Germany next up to face Gaza genocide charges in The Hague

Chancellor Olaf Scholz, right, believes that unconditional support for Israel as it perpetrates genocide in Gaza qualifies as atonement for the extermination of European Jews perpetrated by Adolf Hitler, his World War II precedecessor as German leader.

Kay Nietfeld Picture-Alliance/DPA

On April 8 and 9, the International Court of Justice will once again hold hearings on the Israeli genocide in Gaza.

This time the judges in The Hague will be listening to arguments in the case brought by Nicaragua against Germany.

The Central American nation accuses Berlin of violating its obligations under the 1948 Genocide Convention and other “intransgressible principles of international humanitarian law,” including the Fourth Geneva Convention.

Nicaragua argues that “each and every” party to the Genocide Convention has a duty “to do everything possible to prevent the commission of genocide” and that since October 2023 there has been “a recognized risk of genocide against the Palestinian people, directed first of all against the population of the Gaza Strip.”

By sending vast quantities of military equipment to Israel and defunding UNRWA, the UN agency that provides essential humanitarian support to the population of Gaza, Nicaragua charges that “Germany is facilitating the commission of genocide and, in any case has failed in its obligation to do everything possible to prevent the commission of genocide.”

According to German government-funded media, Berlin “is one of the largest arms exporters to Israel” alongside the United States.

Germany is UNRWA’s second biggest donor, behind the United States.

Nicaragua is asking the court to issue immediate provisional measures ordering Germany to end its “participation in the ongoing plausible genocide and serious breaches of international humanitarian law” in the Gaza Strip.

This would include suspending military aid to Israel and ensuring that already delivered German weapons are not used to commit genocide. Nicaragua also asked the court to require that Germany comply with international humanitarian law, and resume its funding to UNRWA.

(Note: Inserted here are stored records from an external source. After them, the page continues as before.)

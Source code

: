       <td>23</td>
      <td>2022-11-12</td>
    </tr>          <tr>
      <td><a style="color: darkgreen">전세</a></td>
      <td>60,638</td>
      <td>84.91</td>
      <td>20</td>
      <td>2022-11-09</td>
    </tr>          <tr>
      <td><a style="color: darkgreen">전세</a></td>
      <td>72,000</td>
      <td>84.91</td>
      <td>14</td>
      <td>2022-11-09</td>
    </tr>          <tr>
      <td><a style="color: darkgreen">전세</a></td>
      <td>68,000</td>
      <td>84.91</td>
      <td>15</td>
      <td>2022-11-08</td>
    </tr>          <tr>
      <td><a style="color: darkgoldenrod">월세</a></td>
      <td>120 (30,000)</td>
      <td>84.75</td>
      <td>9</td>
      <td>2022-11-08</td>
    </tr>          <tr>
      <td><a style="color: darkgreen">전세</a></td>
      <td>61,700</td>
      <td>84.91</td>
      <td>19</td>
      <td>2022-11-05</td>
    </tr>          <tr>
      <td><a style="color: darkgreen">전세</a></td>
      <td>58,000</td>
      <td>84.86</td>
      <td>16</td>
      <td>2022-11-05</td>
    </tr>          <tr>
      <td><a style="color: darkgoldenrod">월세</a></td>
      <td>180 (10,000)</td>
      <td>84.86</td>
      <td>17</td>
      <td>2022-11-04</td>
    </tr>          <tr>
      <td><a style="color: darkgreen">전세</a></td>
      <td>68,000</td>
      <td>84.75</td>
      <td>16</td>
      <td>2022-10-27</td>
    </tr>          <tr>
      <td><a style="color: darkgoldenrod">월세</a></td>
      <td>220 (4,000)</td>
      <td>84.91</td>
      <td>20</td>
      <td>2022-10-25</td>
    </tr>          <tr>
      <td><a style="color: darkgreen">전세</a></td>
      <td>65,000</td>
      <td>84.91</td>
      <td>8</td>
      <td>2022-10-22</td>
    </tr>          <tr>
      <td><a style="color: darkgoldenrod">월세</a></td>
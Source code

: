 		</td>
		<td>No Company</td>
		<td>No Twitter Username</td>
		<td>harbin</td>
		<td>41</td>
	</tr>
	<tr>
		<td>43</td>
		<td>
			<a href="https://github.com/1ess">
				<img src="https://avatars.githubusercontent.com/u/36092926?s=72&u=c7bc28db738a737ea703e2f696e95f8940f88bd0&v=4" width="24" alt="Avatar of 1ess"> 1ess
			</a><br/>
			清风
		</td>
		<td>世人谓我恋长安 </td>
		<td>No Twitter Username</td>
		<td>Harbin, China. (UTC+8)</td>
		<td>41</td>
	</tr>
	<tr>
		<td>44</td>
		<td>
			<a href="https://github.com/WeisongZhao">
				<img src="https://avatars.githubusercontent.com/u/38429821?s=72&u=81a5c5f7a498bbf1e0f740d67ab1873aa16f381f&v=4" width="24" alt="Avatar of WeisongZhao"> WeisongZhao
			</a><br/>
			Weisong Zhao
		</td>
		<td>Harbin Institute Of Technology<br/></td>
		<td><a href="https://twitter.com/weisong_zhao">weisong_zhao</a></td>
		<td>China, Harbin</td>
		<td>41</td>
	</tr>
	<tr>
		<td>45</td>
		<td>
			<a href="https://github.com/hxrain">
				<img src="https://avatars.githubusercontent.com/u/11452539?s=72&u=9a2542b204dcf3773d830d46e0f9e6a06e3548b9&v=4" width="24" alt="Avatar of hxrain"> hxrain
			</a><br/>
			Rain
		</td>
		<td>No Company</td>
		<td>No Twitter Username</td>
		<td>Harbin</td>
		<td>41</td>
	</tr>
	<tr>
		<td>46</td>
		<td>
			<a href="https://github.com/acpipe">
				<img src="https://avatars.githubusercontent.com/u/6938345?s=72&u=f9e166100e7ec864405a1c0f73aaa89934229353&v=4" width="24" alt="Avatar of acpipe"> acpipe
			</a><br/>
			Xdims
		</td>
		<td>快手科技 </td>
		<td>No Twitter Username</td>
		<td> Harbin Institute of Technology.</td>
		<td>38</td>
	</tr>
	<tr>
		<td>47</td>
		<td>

The hearings will come after the ICJ in January ordered Israel to halt all potentially genocidal acts – including any killing of Palestinians – pending its consideration of South Africa’s genocide case against Israel.

So far there has been little reaction from the German government, however one German government-funded agency that purports to promote “freedom” and “human rights” around the world published an article smearing Nicaragua and accusing it of trying to divert attention from its own alleged human rights abuses.

This mimics the well-worn Israeli tactic of smearing South Africa and all other critics, rather than addressing the substance of their criticisms.

Why Germany?

As Nicaragua notes in its submission to the court, German leaders assert regularly that Israel’s “security” is one of their highest concerns.

Olaf Scholz, the German chancellor, told the Bundestag on 12 October, while Israel’s savage and indiscriminate bombardment and total siege of Gaza was already underway, “At this moment, there is only one place for Germany: at the side of Israel. This is what we mean when we say that Israel’s security is a German raison d’État.”

It is a sentiment that Scholz, like German leaders before him, repeats constantly.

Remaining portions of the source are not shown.